Does this mean capitalism will be replaced by socialism? I think if
you have read this article, you will have realized that the world is
a good deal more complex than 19th C thinkers thought
possible. Other than the fact the system replacing capitalism will
not be capitalist, who knows for sure? However, the mass desire for
democracy at all levels of society would seem raise the possibility
for a cooperative, self-managed socialism.
For
further reading:
Paul
Mattick, “Marx and Keynes”, “Economics, Politics and the Age of
Inflation”
John
Bell, “Capitalism and the Dialectic”
Makoro
Itoh, “Value and Crisis.”
John
Bellamy Foster, Fred Magdoff, “The Great Financial Crisis”
1 Comments:
You have expounded on so many points here...I'll just touch on one.

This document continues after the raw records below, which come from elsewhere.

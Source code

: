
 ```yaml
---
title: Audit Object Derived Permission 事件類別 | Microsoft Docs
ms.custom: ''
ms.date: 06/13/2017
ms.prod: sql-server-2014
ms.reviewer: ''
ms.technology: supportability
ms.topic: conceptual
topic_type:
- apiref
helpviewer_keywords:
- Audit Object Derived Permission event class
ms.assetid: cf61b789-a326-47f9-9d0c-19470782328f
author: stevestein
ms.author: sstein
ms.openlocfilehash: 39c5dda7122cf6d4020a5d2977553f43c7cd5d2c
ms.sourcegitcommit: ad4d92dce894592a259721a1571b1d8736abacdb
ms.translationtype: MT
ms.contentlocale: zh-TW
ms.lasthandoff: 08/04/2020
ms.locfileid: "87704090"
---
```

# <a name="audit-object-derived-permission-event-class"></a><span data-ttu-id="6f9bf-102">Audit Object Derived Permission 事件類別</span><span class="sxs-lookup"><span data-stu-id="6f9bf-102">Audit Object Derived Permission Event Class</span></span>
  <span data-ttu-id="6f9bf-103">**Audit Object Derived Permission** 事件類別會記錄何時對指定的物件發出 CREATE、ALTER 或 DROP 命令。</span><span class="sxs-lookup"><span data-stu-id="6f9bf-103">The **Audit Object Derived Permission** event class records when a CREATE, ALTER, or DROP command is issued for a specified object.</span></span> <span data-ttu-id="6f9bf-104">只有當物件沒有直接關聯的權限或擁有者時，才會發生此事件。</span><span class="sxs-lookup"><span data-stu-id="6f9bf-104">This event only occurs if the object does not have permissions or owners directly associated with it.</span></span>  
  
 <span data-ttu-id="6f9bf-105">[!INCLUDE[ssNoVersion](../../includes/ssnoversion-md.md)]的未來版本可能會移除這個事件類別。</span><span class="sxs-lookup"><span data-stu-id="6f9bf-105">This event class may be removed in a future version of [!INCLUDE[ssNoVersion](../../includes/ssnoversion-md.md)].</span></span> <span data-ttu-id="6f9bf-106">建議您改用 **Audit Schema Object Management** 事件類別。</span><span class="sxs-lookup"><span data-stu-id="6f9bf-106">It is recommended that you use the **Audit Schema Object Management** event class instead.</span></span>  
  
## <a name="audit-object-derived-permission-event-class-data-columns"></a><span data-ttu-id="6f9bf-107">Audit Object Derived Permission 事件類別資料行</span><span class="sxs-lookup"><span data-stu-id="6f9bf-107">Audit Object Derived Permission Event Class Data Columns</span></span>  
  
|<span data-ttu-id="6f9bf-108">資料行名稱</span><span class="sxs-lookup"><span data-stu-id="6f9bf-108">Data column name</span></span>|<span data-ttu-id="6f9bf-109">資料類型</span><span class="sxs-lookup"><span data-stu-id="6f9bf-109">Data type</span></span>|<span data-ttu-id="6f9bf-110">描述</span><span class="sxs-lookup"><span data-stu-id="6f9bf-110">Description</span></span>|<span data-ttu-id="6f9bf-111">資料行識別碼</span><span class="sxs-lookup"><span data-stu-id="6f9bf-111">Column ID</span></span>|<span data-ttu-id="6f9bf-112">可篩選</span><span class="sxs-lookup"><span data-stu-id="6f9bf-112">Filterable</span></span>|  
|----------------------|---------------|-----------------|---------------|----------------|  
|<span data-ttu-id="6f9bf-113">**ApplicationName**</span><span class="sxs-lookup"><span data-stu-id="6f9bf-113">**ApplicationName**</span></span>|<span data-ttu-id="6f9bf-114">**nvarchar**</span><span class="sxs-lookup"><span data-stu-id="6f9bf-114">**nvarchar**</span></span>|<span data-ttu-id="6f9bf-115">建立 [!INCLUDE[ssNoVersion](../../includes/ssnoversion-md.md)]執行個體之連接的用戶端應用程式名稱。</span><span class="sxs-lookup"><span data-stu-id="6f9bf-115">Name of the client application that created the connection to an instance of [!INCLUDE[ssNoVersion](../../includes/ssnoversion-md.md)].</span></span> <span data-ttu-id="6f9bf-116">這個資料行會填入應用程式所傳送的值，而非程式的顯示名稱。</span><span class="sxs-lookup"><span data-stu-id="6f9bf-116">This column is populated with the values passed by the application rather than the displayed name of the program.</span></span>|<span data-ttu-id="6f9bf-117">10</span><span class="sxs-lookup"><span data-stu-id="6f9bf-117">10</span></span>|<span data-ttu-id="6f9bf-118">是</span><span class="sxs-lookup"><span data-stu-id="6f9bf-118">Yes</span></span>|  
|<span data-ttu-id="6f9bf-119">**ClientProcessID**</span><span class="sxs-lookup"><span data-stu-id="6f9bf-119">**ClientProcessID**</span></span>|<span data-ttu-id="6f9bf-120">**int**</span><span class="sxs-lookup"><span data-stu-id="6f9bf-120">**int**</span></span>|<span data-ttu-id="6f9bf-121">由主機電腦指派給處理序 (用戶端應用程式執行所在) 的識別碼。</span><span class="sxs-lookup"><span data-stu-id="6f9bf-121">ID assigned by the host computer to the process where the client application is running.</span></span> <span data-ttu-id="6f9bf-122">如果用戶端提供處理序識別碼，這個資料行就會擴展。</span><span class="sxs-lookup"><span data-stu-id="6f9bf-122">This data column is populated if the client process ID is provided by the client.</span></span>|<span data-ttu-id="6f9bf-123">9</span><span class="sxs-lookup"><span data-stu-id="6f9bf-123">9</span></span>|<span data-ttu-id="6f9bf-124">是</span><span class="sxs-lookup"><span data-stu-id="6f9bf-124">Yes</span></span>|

"Capitalism" is not so much an economic system as it is a natural outcome in a system which allows private and unharrassed transactions between individuals, transactions freely arrived at.
Producers naturally want to maximize capital. But this is not an end in itself, and "money" is not an end in itself: accumulation of capital is a means to GREATER consumption.
If a third party (some 'government') restricts the rights of individuals to transact freely that would at a stroke do away with both "peasants and artisans exchanging goods" AND with "capitalism".
Baby out with bath-water. I'm not sure I'd want to live under such an authoritarian system, which must eliminate individual actions to accomplish its goals.
While I do agree with you that "capitalism" encourages resource depletion and underpricing, I'll submit that the nub of the problem is really the nature of capital" itself - the MONEY.
"Money" was historically a "most widely-accepted commodity" (Mises) and that very scarcity ensured that leverage, printing, artificially- and ridiculously-low interest rates, deficit spending and the likes could only occur as a result of DILIGENT, lengthy and disciplined productivity and saving.
We now live in a world in which the debauched "money" is largely digital, created artificially by governments and banks and which bears no relationship whatsoever to scarcity or to any generally socially-agreed value.
Naturally, this has given immense power to governments, those favoured with early access to the new credit and has reduced the value of honest labour.
Re-establish government-ensured gold backed "money", abolish central banking and interest rate manipulation and watch what happens!